[TASK ITEM]: Search the listing below for the word "License" and return each line that contains it.

[SUPPLIED MATERIAL]:
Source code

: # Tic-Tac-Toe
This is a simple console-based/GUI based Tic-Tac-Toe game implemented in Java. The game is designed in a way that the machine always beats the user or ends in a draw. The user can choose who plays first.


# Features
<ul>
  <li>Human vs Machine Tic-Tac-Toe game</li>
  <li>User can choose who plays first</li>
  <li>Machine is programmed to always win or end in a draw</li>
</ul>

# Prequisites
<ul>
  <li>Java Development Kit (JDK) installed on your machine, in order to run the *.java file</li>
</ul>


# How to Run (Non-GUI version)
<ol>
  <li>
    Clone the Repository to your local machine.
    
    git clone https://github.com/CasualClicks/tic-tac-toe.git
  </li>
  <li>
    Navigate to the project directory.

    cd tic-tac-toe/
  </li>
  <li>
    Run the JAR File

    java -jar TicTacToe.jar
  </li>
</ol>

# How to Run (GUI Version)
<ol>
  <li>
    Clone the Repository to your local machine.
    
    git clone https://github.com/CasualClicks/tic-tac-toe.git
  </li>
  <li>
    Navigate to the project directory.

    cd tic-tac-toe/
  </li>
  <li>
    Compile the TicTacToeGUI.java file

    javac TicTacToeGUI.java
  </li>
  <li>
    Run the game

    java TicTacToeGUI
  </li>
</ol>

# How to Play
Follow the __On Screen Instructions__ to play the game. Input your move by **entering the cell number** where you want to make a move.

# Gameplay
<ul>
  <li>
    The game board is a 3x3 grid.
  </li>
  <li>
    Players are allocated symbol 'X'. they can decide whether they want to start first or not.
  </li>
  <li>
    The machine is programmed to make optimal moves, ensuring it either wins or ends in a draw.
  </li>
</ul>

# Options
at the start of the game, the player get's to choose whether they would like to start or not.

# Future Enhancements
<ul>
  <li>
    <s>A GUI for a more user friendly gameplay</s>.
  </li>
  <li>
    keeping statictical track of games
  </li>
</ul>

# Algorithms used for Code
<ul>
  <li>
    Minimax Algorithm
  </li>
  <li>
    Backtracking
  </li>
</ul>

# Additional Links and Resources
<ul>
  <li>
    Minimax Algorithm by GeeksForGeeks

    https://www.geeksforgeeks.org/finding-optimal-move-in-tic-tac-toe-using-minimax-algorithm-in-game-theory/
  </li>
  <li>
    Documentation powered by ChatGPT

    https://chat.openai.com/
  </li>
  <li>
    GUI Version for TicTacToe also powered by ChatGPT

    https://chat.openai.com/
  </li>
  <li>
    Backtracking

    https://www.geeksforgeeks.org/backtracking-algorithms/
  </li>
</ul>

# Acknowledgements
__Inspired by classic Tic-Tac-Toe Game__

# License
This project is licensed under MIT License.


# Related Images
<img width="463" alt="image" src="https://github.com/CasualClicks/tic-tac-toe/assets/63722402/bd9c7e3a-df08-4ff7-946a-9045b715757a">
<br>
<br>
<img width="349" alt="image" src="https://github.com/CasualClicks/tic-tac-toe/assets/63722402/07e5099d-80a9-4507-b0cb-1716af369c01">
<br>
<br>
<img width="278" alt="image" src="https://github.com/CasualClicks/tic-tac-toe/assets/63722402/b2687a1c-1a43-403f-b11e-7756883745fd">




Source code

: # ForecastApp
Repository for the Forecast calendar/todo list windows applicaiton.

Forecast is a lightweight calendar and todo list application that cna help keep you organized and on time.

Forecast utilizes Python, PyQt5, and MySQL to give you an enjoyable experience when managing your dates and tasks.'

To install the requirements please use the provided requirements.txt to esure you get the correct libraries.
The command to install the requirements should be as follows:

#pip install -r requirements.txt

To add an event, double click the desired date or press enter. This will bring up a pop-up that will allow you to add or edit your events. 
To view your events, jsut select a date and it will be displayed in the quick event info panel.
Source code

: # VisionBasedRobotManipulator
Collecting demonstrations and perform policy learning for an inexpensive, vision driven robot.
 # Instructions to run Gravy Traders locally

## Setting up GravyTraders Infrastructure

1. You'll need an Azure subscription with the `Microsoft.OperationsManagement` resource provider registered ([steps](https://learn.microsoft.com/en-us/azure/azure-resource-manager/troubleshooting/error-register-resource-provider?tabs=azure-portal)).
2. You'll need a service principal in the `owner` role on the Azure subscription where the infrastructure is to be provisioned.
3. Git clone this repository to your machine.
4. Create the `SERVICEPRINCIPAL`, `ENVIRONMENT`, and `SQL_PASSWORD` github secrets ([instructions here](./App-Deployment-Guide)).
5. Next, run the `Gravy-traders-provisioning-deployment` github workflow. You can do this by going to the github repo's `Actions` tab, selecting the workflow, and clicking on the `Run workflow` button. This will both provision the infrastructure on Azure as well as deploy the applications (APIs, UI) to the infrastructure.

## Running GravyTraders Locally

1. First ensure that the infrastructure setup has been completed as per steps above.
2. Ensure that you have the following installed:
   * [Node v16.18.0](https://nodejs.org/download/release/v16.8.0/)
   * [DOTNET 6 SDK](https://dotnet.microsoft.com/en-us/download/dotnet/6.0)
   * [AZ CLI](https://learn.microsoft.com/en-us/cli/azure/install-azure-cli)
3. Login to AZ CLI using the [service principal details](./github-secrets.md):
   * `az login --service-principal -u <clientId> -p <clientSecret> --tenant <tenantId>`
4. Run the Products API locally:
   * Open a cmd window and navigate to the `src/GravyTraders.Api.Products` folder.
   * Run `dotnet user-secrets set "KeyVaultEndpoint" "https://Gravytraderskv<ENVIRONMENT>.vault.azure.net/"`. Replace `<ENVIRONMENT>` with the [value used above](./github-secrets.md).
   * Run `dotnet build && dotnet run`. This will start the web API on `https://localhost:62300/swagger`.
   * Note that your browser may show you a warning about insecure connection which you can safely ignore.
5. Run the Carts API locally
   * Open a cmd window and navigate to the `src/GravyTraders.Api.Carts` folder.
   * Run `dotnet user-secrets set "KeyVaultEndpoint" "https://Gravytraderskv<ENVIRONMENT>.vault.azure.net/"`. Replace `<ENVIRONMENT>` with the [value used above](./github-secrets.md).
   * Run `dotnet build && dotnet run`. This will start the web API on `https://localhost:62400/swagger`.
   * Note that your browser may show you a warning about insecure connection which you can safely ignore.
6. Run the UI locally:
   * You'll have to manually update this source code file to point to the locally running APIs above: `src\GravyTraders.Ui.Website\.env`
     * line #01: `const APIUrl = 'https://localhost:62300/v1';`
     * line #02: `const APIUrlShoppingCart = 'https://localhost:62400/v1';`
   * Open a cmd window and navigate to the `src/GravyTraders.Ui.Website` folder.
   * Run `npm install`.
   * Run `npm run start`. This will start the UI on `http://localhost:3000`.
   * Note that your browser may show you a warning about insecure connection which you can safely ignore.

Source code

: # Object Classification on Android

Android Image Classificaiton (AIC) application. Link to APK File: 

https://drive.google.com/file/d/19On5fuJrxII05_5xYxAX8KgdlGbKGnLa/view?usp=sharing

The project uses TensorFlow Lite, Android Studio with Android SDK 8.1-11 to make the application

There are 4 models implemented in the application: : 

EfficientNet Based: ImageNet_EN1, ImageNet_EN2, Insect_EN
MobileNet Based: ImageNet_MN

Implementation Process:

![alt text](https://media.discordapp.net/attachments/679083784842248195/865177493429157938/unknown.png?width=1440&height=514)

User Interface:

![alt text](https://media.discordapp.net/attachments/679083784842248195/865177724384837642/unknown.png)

[FINISHED TASK]:
# License
This project is licensed under MIT License.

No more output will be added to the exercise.